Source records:
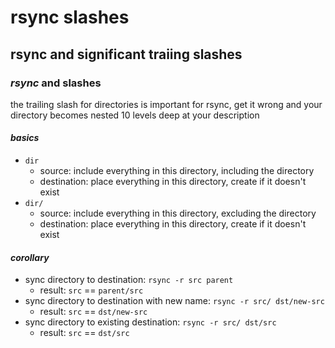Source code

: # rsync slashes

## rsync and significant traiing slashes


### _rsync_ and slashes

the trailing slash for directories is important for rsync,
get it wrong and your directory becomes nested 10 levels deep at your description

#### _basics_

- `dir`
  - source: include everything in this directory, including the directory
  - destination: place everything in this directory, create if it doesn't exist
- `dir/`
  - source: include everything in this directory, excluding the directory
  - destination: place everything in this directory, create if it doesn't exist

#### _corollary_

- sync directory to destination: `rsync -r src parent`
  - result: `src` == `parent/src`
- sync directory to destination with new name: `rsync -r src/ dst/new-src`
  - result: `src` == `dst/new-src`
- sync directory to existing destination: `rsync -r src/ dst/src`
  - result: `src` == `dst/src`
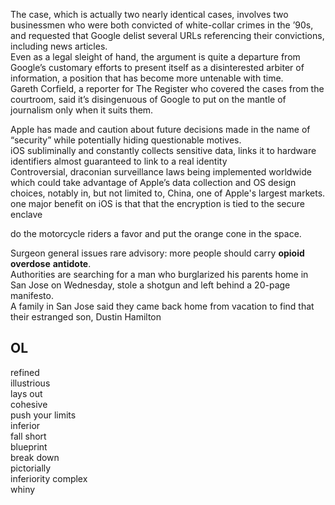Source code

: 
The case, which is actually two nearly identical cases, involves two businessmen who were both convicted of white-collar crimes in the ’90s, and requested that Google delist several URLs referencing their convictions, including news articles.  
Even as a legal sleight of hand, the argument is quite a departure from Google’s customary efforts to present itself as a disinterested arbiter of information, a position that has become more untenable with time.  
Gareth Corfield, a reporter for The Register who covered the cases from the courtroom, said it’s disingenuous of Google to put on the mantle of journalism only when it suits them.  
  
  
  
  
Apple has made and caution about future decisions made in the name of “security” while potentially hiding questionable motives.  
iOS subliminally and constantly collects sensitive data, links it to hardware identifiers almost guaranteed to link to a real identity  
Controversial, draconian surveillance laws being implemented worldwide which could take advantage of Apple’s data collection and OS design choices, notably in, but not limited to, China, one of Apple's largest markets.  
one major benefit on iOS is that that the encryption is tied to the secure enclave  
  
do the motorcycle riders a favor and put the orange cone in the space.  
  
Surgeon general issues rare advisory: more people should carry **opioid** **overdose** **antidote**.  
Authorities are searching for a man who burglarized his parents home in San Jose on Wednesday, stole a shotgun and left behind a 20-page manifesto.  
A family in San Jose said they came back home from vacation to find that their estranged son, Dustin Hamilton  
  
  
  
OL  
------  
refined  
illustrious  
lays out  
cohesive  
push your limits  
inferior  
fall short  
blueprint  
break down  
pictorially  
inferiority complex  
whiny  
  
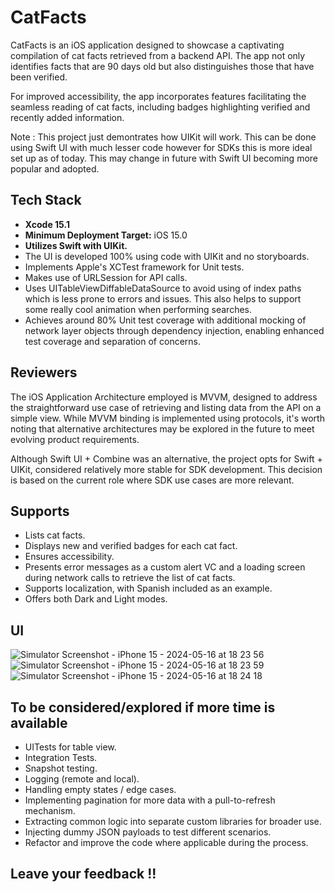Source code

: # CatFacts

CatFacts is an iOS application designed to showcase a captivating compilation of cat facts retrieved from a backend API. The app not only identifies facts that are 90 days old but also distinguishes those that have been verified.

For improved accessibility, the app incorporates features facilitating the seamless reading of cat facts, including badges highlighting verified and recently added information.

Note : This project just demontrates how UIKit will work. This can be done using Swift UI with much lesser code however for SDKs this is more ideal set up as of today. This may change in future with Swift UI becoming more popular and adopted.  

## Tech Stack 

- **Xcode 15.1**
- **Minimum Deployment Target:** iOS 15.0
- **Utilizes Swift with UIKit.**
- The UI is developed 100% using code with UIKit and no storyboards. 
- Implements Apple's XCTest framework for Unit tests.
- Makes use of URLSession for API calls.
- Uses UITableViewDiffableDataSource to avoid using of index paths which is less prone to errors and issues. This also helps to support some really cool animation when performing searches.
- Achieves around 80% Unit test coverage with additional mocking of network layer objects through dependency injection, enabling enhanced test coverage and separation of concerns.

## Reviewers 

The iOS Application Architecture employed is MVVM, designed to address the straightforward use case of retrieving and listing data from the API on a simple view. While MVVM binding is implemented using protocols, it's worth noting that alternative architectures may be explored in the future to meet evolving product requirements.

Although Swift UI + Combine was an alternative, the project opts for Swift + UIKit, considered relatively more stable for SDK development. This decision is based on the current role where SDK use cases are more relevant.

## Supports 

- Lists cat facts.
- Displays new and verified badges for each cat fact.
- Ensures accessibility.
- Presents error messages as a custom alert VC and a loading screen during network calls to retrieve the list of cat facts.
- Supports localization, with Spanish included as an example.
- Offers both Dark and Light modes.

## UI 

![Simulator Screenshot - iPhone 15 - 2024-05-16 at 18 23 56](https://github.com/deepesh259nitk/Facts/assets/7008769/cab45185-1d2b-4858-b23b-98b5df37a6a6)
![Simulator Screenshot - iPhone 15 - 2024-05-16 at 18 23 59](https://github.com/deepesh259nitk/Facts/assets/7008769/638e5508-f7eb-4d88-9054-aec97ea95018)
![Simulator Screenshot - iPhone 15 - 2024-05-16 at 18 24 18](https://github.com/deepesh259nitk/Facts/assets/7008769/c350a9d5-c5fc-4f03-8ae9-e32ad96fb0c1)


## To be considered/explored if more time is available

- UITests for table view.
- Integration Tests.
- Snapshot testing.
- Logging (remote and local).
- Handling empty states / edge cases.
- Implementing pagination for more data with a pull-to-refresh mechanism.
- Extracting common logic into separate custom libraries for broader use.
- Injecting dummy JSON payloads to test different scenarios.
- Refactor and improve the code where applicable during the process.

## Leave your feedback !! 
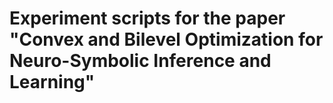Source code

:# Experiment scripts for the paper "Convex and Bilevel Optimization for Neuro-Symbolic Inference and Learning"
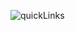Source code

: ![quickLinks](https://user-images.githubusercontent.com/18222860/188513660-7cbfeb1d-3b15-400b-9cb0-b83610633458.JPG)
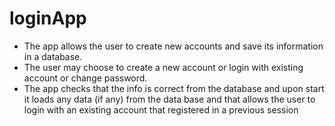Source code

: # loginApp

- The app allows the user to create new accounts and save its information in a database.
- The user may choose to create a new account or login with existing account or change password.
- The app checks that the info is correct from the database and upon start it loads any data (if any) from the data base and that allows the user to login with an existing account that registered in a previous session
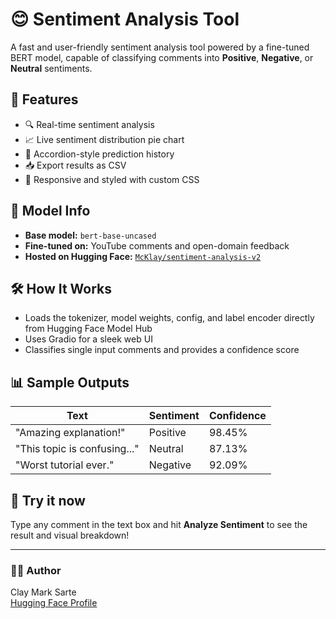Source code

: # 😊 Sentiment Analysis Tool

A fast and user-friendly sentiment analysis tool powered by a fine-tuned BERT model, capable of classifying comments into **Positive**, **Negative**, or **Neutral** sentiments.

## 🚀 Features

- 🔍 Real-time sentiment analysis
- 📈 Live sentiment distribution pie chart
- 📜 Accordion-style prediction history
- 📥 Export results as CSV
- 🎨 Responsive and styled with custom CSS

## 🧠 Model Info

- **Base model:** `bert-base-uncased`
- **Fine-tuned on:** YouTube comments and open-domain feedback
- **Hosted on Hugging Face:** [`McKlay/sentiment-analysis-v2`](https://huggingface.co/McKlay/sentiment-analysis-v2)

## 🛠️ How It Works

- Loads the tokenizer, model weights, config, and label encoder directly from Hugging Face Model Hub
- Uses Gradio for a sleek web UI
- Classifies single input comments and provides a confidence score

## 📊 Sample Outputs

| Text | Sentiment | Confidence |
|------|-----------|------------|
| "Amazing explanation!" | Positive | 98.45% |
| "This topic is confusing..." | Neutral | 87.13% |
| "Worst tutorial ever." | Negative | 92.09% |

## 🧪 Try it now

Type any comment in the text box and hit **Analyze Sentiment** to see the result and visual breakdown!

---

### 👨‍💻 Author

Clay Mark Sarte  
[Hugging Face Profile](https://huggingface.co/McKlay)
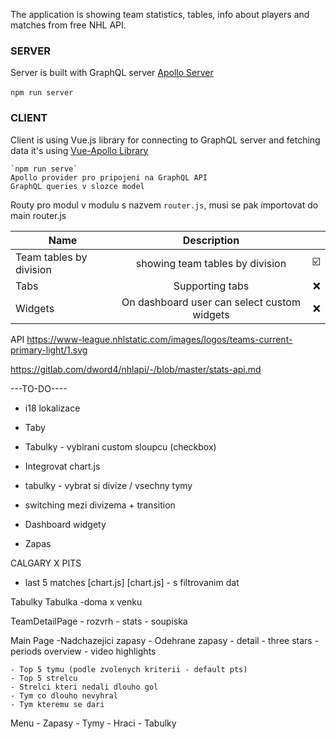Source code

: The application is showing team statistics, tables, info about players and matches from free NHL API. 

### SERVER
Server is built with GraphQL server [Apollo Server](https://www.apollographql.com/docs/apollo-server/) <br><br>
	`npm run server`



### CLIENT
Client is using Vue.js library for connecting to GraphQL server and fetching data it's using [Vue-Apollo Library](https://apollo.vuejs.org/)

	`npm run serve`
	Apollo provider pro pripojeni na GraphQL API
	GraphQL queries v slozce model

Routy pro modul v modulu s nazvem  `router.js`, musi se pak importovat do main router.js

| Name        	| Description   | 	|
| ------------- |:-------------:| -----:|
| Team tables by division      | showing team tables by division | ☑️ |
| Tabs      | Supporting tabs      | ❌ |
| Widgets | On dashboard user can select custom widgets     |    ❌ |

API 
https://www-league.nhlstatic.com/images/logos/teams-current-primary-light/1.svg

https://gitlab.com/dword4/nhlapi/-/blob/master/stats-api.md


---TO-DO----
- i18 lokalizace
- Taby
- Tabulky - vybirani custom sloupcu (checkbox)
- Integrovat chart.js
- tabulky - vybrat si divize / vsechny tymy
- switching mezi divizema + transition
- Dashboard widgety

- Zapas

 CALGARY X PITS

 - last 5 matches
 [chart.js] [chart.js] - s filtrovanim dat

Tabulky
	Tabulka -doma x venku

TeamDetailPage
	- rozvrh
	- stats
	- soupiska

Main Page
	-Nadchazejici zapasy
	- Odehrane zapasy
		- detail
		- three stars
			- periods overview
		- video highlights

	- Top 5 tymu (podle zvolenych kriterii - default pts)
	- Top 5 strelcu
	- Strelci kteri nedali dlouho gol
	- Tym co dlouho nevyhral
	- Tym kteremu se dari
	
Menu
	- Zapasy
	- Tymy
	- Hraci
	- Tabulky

Task goal:
Please report every line in the entries above that holds the string "also".

Response:
CatFacts is an iOS application designed to showcase a captivating compilation of cat facts retrieved from a backend API. The app not only identifies facts that are 90 days old but also distinguishes those that have been verified.
- Uses UITableViewDiffableDataSource to avoid using of index paths which is less prone to errors and issues. This also helps to support some really cool animation when performing searches.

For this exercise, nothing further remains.